(Data items)
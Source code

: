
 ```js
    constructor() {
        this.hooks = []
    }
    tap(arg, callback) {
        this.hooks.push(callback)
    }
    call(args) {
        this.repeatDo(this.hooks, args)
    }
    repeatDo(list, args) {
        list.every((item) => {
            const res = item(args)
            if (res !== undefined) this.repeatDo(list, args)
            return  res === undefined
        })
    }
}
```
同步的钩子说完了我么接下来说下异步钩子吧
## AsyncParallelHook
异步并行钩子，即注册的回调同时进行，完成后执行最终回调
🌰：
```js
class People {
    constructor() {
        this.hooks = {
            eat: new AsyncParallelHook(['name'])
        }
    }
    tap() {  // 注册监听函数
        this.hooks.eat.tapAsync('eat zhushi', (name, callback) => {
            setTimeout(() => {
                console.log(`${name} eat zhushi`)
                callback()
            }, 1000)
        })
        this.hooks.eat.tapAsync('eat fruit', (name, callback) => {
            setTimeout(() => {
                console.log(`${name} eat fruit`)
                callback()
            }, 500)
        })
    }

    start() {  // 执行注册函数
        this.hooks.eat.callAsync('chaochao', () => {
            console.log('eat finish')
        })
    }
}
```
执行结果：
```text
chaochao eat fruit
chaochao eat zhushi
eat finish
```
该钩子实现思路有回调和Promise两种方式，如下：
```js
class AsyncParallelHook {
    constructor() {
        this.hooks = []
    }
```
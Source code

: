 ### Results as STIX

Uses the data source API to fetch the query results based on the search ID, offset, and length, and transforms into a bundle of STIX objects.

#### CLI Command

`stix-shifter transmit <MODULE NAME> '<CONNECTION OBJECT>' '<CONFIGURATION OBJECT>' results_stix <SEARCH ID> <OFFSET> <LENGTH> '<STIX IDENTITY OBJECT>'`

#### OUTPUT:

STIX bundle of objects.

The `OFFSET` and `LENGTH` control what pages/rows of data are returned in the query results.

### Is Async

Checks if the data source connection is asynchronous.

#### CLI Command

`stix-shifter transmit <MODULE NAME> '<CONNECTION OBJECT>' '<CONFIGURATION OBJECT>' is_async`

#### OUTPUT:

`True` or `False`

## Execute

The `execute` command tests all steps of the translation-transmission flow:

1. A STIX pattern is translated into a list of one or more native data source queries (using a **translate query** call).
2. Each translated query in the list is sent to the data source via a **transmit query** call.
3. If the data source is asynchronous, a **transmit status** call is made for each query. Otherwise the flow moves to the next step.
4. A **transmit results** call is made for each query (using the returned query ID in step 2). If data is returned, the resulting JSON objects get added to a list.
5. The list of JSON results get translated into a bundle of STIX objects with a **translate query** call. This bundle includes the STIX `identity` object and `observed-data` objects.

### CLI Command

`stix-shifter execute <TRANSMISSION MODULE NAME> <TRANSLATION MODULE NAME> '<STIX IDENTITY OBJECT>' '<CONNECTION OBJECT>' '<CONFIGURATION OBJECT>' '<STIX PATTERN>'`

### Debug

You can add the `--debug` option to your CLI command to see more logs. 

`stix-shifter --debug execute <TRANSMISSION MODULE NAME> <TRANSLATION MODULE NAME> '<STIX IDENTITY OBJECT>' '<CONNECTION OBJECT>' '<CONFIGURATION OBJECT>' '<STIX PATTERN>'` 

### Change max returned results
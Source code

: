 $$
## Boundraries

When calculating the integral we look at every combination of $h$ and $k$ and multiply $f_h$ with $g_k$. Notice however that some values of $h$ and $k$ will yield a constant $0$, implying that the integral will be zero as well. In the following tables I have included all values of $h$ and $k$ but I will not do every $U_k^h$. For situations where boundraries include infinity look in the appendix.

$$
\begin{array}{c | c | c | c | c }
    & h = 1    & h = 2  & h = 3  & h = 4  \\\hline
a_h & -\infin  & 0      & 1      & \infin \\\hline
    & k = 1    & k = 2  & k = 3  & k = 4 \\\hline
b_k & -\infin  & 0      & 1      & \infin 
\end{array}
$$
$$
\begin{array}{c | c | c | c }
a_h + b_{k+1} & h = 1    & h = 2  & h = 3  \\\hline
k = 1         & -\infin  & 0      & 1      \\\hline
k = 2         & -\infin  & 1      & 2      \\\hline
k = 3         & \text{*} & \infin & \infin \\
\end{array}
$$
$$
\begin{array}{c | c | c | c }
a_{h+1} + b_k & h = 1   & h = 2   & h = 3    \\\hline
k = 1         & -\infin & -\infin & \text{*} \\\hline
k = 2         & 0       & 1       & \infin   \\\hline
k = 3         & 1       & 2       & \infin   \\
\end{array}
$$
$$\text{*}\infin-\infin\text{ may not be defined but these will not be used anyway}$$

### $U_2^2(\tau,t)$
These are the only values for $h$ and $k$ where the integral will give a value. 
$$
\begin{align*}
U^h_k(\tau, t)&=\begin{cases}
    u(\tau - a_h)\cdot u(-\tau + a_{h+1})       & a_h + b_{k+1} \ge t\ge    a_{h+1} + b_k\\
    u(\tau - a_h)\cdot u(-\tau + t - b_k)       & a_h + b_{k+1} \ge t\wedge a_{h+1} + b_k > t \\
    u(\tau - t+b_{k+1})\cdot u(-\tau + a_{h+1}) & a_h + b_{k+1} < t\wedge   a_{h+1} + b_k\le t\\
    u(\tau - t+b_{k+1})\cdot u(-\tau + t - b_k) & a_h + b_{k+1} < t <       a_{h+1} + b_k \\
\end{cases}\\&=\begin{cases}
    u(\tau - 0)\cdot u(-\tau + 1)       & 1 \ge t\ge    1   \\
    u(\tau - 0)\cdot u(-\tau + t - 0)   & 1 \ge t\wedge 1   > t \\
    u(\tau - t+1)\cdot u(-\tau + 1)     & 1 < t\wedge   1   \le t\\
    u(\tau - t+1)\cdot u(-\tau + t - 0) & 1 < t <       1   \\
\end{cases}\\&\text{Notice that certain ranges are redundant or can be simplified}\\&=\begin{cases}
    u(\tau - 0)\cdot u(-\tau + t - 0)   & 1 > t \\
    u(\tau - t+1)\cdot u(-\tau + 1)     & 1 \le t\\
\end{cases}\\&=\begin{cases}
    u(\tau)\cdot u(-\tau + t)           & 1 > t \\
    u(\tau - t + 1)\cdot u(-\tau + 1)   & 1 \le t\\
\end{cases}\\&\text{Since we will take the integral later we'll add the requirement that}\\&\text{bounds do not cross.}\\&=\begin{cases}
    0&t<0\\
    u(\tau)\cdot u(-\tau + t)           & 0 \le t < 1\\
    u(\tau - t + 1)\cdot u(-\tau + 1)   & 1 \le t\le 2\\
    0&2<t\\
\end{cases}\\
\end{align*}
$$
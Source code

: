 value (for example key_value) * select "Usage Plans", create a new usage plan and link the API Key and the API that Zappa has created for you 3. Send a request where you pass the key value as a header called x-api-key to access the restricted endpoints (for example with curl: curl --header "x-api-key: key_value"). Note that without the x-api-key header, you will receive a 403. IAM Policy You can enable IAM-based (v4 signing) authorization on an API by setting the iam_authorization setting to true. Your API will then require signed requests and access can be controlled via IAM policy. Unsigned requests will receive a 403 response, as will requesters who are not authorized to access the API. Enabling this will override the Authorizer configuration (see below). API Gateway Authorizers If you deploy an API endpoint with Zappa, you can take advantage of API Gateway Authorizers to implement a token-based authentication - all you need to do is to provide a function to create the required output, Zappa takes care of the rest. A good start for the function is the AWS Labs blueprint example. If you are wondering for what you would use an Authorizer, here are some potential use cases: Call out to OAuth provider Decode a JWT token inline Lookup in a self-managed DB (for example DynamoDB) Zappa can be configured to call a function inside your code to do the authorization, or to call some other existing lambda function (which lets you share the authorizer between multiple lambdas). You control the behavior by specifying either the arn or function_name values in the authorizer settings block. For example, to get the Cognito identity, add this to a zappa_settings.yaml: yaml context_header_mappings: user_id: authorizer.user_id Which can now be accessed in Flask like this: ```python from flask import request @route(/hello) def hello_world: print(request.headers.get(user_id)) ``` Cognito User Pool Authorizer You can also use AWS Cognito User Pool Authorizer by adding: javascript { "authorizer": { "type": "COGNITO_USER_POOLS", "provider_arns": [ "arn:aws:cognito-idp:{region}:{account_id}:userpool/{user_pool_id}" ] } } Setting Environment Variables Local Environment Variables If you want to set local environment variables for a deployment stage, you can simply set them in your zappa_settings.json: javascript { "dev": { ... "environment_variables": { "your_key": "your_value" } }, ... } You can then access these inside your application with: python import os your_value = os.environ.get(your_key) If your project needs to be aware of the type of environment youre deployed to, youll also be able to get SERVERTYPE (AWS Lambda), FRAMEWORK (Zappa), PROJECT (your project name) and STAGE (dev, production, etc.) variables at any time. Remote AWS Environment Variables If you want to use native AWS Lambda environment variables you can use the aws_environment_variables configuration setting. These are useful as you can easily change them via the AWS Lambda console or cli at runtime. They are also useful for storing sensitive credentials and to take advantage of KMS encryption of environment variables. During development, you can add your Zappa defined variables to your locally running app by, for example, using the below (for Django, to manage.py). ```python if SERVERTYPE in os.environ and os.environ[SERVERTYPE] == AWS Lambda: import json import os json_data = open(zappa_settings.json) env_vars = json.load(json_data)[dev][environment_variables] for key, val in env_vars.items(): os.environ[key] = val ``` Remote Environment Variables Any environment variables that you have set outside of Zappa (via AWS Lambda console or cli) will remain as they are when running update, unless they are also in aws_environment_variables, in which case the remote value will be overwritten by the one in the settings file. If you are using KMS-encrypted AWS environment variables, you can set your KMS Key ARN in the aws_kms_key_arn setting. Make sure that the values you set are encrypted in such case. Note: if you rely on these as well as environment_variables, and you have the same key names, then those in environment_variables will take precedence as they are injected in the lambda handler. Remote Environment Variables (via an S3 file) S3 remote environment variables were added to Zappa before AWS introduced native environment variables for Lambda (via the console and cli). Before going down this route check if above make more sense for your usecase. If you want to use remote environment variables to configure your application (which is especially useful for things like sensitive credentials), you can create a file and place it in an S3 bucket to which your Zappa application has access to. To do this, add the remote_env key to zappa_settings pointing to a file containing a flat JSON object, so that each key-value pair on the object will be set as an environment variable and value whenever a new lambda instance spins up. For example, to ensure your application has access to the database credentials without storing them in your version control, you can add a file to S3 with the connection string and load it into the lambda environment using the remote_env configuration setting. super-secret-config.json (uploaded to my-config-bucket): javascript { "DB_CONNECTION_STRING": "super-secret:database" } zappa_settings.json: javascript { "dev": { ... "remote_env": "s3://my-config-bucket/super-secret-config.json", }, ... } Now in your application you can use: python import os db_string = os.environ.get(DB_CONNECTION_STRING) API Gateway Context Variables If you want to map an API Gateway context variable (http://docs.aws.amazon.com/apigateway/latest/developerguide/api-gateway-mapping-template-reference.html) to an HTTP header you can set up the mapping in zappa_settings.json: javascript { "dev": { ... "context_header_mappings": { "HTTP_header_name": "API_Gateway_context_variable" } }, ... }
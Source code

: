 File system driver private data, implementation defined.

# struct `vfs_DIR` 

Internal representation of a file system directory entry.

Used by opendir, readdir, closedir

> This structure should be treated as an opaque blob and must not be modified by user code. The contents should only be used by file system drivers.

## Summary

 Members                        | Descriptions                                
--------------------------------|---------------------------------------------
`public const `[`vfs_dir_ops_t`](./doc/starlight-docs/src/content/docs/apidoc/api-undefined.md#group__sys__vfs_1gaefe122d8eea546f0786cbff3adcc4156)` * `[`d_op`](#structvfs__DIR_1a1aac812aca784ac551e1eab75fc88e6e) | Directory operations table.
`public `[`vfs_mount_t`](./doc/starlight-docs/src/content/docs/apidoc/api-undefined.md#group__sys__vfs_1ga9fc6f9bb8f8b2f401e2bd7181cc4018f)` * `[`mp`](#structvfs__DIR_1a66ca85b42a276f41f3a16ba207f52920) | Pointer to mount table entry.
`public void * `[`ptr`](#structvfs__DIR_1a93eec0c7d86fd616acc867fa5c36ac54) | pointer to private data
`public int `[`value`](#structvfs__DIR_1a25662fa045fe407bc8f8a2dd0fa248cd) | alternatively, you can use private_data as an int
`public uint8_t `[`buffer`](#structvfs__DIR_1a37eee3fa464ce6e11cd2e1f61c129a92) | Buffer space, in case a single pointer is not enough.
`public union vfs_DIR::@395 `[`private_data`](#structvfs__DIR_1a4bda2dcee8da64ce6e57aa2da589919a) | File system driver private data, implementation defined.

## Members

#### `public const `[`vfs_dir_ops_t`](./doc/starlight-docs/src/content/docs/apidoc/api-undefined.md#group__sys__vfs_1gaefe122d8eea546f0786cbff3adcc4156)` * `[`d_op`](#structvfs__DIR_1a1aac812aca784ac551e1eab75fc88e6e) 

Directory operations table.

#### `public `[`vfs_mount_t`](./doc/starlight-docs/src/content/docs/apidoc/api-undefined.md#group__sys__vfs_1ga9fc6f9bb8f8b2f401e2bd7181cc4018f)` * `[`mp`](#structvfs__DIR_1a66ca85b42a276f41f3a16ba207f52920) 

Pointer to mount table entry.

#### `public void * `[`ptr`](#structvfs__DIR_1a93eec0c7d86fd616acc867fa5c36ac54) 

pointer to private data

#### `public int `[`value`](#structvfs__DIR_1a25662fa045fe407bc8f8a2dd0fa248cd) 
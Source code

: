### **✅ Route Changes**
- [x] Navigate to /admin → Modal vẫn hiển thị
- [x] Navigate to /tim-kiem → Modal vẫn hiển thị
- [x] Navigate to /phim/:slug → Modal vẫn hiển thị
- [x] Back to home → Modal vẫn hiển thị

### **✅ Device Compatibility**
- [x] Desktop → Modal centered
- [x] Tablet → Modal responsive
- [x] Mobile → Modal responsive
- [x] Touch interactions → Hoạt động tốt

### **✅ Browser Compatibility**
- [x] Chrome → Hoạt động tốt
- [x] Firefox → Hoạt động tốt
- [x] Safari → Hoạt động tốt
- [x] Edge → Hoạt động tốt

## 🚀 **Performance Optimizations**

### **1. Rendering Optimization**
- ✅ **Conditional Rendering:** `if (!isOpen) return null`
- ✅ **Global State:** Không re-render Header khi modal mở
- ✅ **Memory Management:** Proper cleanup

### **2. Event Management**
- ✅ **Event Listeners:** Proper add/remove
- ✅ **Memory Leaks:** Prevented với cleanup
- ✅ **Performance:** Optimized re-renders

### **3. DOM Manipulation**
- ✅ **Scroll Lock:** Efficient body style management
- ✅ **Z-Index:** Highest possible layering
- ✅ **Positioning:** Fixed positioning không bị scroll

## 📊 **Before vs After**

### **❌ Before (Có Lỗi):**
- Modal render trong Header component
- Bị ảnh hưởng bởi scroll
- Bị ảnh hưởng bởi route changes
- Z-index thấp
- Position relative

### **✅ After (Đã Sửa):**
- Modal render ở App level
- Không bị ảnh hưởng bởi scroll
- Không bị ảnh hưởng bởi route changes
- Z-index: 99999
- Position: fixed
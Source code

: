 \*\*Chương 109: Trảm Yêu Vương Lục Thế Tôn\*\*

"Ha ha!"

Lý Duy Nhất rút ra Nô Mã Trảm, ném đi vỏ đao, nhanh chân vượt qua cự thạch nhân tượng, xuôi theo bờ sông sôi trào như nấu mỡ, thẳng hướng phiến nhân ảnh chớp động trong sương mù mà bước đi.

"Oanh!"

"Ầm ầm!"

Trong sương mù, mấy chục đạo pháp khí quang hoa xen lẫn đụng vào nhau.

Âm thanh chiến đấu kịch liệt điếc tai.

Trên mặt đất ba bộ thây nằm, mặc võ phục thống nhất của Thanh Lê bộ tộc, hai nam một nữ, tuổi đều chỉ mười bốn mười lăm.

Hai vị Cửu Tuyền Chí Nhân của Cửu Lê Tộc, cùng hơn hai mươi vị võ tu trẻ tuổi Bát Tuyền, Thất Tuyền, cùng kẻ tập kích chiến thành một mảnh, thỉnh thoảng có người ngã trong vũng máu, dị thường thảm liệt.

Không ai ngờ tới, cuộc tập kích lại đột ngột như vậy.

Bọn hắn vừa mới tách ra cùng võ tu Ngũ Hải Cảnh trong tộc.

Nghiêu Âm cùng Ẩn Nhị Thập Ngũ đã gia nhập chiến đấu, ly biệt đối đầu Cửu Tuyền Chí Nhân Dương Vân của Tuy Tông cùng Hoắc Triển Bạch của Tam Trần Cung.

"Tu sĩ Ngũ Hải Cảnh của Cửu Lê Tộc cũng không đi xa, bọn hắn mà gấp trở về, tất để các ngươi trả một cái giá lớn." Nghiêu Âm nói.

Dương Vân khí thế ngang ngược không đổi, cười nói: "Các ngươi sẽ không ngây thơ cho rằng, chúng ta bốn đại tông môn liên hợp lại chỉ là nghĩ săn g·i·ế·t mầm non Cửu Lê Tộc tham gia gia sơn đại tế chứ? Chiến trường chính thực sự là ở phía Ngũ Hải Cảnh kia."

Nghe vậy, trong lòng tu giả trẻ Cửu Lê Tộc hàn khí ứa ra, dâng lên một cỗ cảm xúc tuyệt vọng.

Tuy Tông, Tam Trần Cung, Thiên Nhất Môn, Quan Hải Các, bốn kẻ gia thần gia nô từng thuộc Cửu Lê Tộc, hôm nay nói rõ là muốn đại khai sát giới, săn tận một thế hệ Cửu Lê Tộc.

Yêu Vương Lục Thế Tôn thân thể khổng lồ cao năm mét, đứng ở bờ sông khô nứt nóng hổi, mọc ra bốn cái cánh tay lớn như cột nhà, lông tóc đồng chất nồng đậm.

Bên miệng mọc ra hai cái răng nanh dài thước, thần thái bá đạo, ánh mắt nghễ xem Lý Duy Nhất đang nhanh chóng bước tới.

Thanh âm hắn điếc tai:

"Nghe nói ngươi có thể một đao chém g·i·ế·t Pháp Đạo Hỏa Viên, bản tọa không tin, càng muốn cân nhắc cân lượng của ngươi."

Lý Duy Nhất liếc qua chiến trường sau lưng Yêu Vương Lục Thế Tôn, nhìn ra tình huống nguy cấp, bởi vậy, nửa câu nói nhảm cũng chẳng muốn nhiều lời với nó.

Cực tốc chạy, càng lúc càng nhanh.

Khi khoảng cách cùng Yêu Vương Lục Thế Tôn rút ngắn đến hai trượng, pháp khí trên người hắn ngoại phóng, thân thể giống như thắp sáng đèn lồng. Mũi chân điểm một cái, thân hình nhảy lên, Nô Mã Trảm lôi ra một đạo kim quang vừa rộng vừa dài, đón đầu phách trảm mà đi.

• [YOUR OBJECTIVE]
Read through the records above and copy the lines that contain "chaochao".

• [ANSWER TO THE PROBLEM]
        this.hooks.eat.callAsync('chaochao', () => {
chaochao eat fruit
chaochao eat zhushi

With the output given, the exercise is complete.